- IATA: BTM; ICAO: KBTM; FAA LID: BTM;

Summary
- Airport type: Public
- Owner: Bert Mooney Airport Authority
- Serves: Butte, Montana
- Elevation AMSL: 5,551 ft (1,692 m)
- Coordinates: 45°57′17″N 112°29′51″W﻿ / ﻿45.95472°N 112.49750°W
- Website: ButteAirport.com

Maps
- FAA airport diagram as of January 2021
- BTM Location of airport in MontanaBTMBTM (the United States)

Runways
| Direction | Length |  | Surface |
| ft | m |
| 15/33 | 9,000 | 2,743 | Asphalt |
| 12/30 | 5,100 | 1,554 | Asphalt |

Statistics (2022)
- Aircraft operations: 23,861
- Based aircraft: 42
- Source: Federal Aviation Administration

= Bert Mooney Airport =

Airport in Montana, United States

Bert Mooney Airport is a public airport three miles southeast of Butte, in Silver Bow County, Montana, United States. It is owned by the Bert Mooney Airport Authority.

The airport name was changed in 1972 to honor Bert Mooney, an aviator from Butte who was the first to fly mail into Yellowstone National Park in 1935. Prior to this the airport was Butte Municipal Airport (from its opening in 1926) and Silver Bow County Airport from 1960 to 1972.

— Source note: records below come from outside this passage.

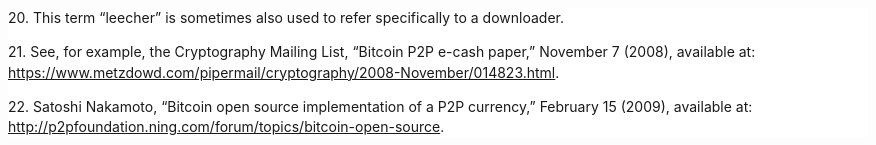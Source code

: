 <a name="footnote20">20</a>. This term “leecher” is sometimes also used to refer specifically to a downloader. 

<a name="footnote21">21</a>. See, for example, the Cryptography Mailing List, “Bitcoin P2P e-cash paper,” November 7 (2008), available at: https://www.metzdowd.com/pipermail/cryptography/2008-November/014823.html. 

<a name="footnote22">22</a>. Satoshi Nakamoto, “Bitcoin open source implementation of a P2P currency,” February 15 (2009), available at: http://p2pfoundation.ning.com/forum/topics/bitcoin-open-source.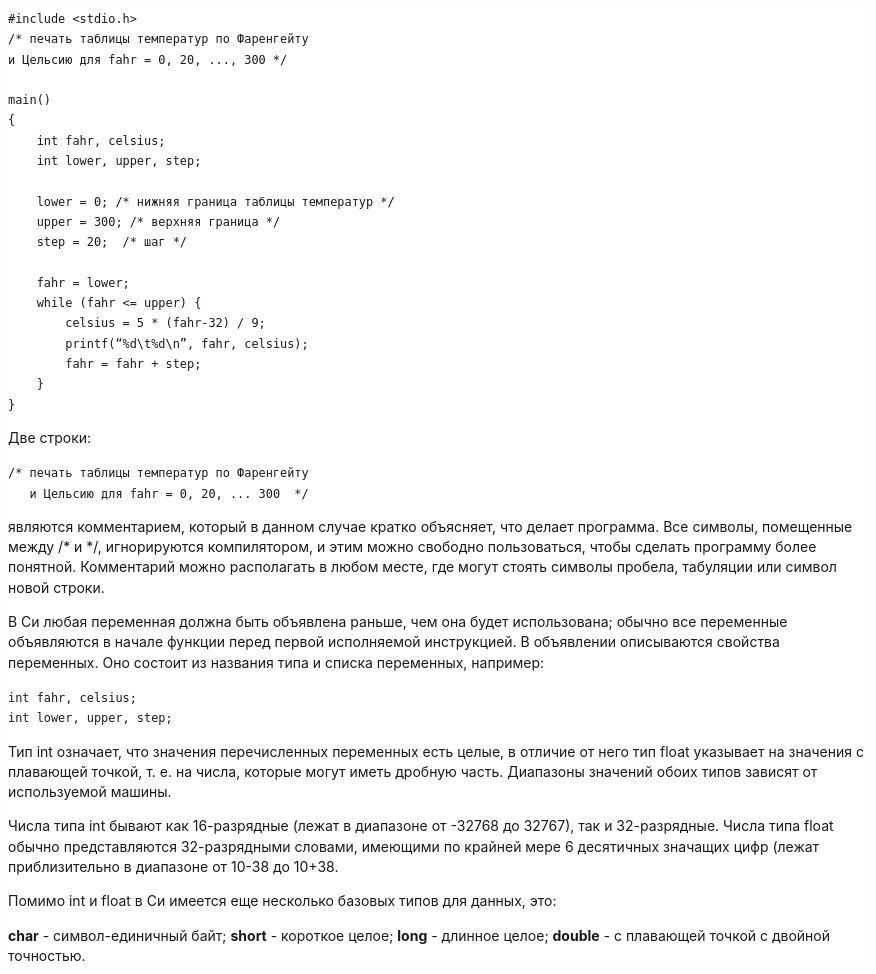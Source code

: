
 ```
#include <stdio.h>
/* печать таблицы температур по Фаренгейту
и Цельсию для fahr = 0, 20, ..., 300 */

main()
{
    int fahr, celsius;
    int lower, upper, step;

    lower = 0; /* нижняя граница таблицы температур */
    upper = 300; /* верхняя граница */
    step = 20;  /* шаг */

    fahr = lower;
    while (fahr <= upper) {
        celsius = 5 * (fahr-32) / 9;
        printf(“%d\t%d\n”, fahr, celsius);
        fahr = fahr + step;
    }
}
```
Две строки:

```
/* печать таблицы температур по Фаренгейту
   и Цельсию для fahr = 0, 20, ... 300  */
```
являются комментарием, который в данном случае кратко объясняет, что делает программа. Все символы, помещенные между /* и */, игнорируются компилятором, и этим можно свободно пользоваться, чтобы сделать программу более понятной. Комментарий можно располагать в любом месте, где могут стоять символы пробела, табуляции или символ новой строки.

В Си любая переменная должна быть объявлена раньше, чем она будет использована; обычно все переменные объявляются в начале функции перед первой исполняемой инструкцией. В объявлении описываются свойства переменных. Оно состоит из названия типа и списка переменных, например:

```
int fahr, celsius;
int lower, upper, step;
```
Тип int означает, что значения перечисленных переменных есть целые, в отличие от него тип float указывает на значения с плавающей точкой, т. е. на числа, которые могут иметь дробную часть. Диапазоны значений обоих типов зависят от используемой машины.

Числа типа int бывают как 16-разрядные (лежат в диапазоне от -32768 до 32767), так и 32-разрядные. Числа типа float обычно представляются 32-разрядными словами, имеющими по крайней мере 6 десятичных значащих цифр (лежат приблизительно в диапазоне от 10-38 до 10+38.

Помимо int и float в Си имеется еще несколько базовых типов для данных, это:

**char** - символ-единичный байт;
**short** - короткое целое;
**long** - длинное целое;
**double** - с плавающей точкой с двойной точностью.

The National Plan of Integrated Airport Systems for 2011–2015 categorized it as a primary commercial service facility (more than 10,000 enplanements per year). Montana Department of Transportation records say the airport had 32,501 passenger boardings (enplanements) in 2023.

==Facilities==
Bert Mooney Airport covers 890 acres (360 ha) at an elevation of 5,551 feet (1,692 m). It has two asphalt runways: 15/33 is 9,000 by 150 feet (2,743 x 46 m) and 11/29 is 5,100 by 75 feet.

In 2022 the airport had 23,861 aircraft operations, average 65 per day: 87% general aviation, 8% air taxi, 3% commercial service and 3% military. 42 aircraft were then based at this airport: 30 single-engine, 9 multi-engine, and 3 helicopter.

==Airlines and destinations==
===Passenger Service===

Bert Mooney gained a second destination airport, Denver International Airport, in 2022. The service to Denver was suspended shortly afterwards due to a pilot shortage. Service to Denver resumed in January 2025.

| Airlines | Destinations |
|---|---|
| Delta Connection | Salt Lake City |
| United Express | Denver |

==Statistics==

Top domestic destinations (May 2025 – April 2026)
| Rank | Airport | Passengers | Airline |
|---|---|---|---|
| 1 | Denver, CO | 13,030 | United Express |
| 2 | Salt Lake City, UT | 10,380 | Delta Connection |

==Accidents==
On November 7, 1950, a Northwest Orient Airlines plane carrying 21 people crashed into the East Ridge of Butte during a blizzard. All on board were killed.

On March 22, 2009, a Pilatus PC-12 flying in from Oroville, California, crashed in Holy Cross Cemetery 500 feet from the airport, killing all 14 passengers and crew on board.